2019
Roxane Cohen Silver
Professor Silver is a world leader in understanding how people cope with stressful events and the ways in which they do (or do not) recover from their psychological aftermath. Her studies have addressed responses to the September 11 terrorist attacks, the 2010 Chilean earthquake, and the 2013 Boston Marathon bombing, among other tragic events. Her research sheds light on the role of media coverage, community values, and personal resilience, and she has shared her work in consultation with government agencies and international non-profit organizations. By showing the ways in which personality and social psychology can be useful in dealing with some of the pressing issues of our time, Professor Silver is hereby presented the 2019 Award for Achievements in the Application of Personality and Social Psychology.
2018
Daphna Oyserman
The father of social psychology, Kurt Lewin, outlined two important maxims for the field: (1) “there is nothing so practical as a good theory” and (2) “research that produces nothing but books will not suffice.” Social psychologists often repeat these maxims as things we should aspire to – to formulate good theories that may be useful in the real world, but few of us actually attain both components of that aspiration. Daphna Oyserman is a clear exception. She has spent the past three decades conducting research in laboratory and field settings to develop good theories – of identity-based motivation and culture as situated cognition – theories that have not only advanced our understanding of social psychological processes, but have also been incredibly useful for improving outcomes for people across the globe. Her research served as a foundation for interventions in public schools in Detroit, Chicago, and other locations in the United States, as well as internationally in Singapore and the United Kingdom.

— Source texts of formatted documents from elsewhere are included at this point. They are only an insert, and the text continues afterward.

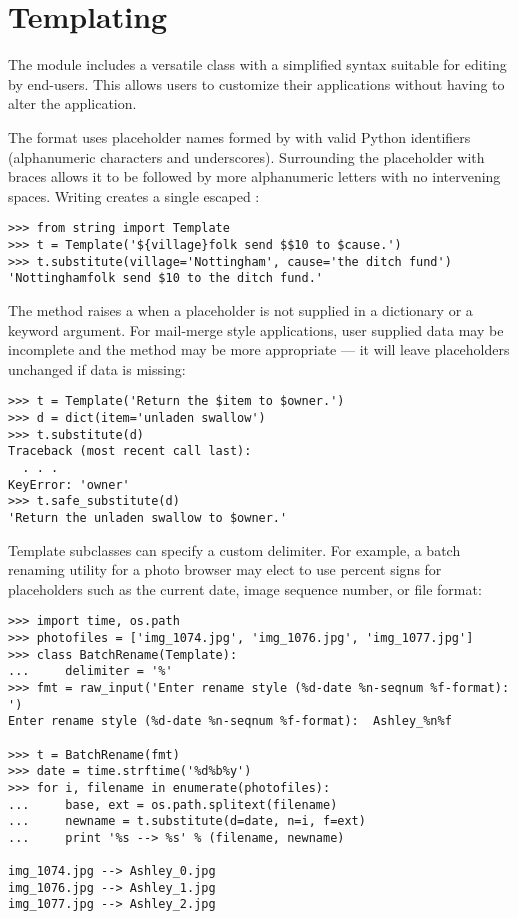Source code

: \documentclass{manual}
\begin{document}
\section{Templating\label{templating}}

The  module includes a
versatile  class with a simplified syntax suitable for
editing by end-users.  This allows users to customize their applications
without having to alter the application.

The format uses placeholder names formed by \samp{\$} with valid Python
identifiers (alphanumeric characters and underscores).  Surrounding the
placeholder with braces allows it to be followed by more alphanumeric letters
with no intervening spaces.  Writing \samp{\$\$} creates a single escaped
\samp{\$}:

\begin{verbatim}
>>> from string import Template
>>> t = Template('${village}folk send $$10 to $cause.')
>>> t.substitute(village='Nottingham', cause='the ditch fund')
'Nottinghamfolk send $10 to the ditch fund.'
\end{verbatim}

The  method raises a  when a
placeholder is not supplied in a dictionary or a keyword argument. For
mail-merge style applications, user supplied data may be incomplete and the
 method may be more appropriate --- it will leave
placeholders unchanged if data is missing:

\begin{verbatim}
>>> t = Template('Return the $item to $owner.')
>>> d = dict(item='unladen swallow')
>>> t.substitute(d)
Traceback (most recent call last):
  . . .
KeyError: 'owner'
>>> t.safe_substitute(d)
'Return the unladen swallow to $owner.'
\end{verbatim}

Template subclasses can specify a custom delimiter.  For example, a batch
renaming utility for a photo browser may elect to use percent signs for
placeholders such as the current date, image sequence number, or file format:

\begin{verbatim}
>>> import time, os.path
>>> photofiles = ['img_1074.jpg', 'img_1076.jpg', 'img_1077.jpg']
>>> class BatchRename(Template):
...     delimiter = '%'
>>> fmt = raw_input('Enter rename style (%d-date %n-seqnum %f-format):  ')
Enter rename style (%d-date %n-seqnum %f-format):  Ashley_%n%f

>>> t = BatchRename(fmt)
>>> date = time.strftime('%d%b%y')
>>> for i, filename in enumerate(photofiles):
...     base, ext = os.path.splitext(filename)
...     newname = t.substitute(d=date, n=i, f=ext)
...     print '%s --> %s' % (filename, newname)

img_1074.jpg --> Ashley_0.jpg
img_1076.jpg --> Ashley_1.jpg
img_1077.jpg --> Ashley_2.jpg
\end{verbatim}
\end{document}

Her work has also been used to develop interventions to reduce aspiration-attainment gaps in health, planning and savings, as well as to understand consumer behavior. Oyserman is the epitome of a Lewinian psychologist who works diligently to advance social psychological theory, but also ensures that those theories are useful for society; for these reasons she is deserving of the Society for Personality and Social Psychology’s 2018 Applications of Personality and Social Psychology Award.
2017
Christina Maslach
Few 20th-century, research-based psychological constructs have become so widely recognized that dictionaries date their etymology to around the time when they were coined in a professional publication. “Burnout” is one such construct. Christina Maslach, Professor Emerita at the University of California, Berkeley, began her groundbreaking work on emotional exhaustion from long, intense, and stressful occupational efforts in the early 1970s. Not only did Dr. Maslach introduce the construct, she has persisted in further research about burnout and in making those who are in a position to use her findings aware of the implications of her work, from which have sprung wellness and stress-reduction programs, mindfulness exercises, and many more efforts to better the lives of employees worldwide. As the nomination letter for Dr. Maslach noted, “the best applied science has the hallmarks of rigorous science: field-shaping, discovery-oriented work that is founded in theory and strong methods. At the same time, it shapes culture and practice outside of the laboratory, inspiring shifts in values, new perspectives upon a compelling social issue, and interventions of different kinds.” Dr. Maslach’s work on burnout has accomplished all of this in exemplary ways. Her outstanding contributions are recognized with the 2017 Application of Personality and Social Psychology Award.
2016
Nilanjana Dasgupta
Dr. Nilanjana Dasgupta’s groundbreaking research examines unconscious or implicit bias with specific focus on the plasticity of implicit bias—i.e., the ways in which variations in social contexts cast imprints on the mind to influence the self-concept, attitudes, beliefs, and behavior toward others. Her basic and translational research has significantly advanced our understanding of how implicit bias contributes to important social problems. Equally importantly, her work offers evidence-based interventions that promise to address these problems. The benefits of her research findings have had widespread impact on legal scholars, lawyers and judges, K-12 teachers and students, educators in science, technology, engineering, and mathematics (STEM), businesses and entrepreneurs, and policy-makers at the state and federal level. As a testament to the basic and translational value of her work, Dr. Dasgupta recently gave an invited Distinguished Lecture at the National Science Foundation. In 2014, she received the Distinguished Academic Outreach Award in Research from UMass-Amherst. In 2012, she received the Hidden Bias Research Prize awarded by Level Playing Field Institute, a private foundation based in Silicon Valley, for an “outstanding research article on gender equity in the classroom.” In 2005 she received the Morton Deutsch Award from the International Society for Justice Research. Her research findings have been featured in leading journalistic outlets including The New York Times, Boston Globe, International Herald Tribune, London Times, National Public Radio, PBS News Hour, BBC Radio, ABC News, Scientific American Mind, Slate.com, etc. Dr. Dasgupta’s research epitomizes the ideal of theoretically incisive basic research that she applies to a wide array of important social problems and contexts and disseminates to practitioners and policy makers nationwide.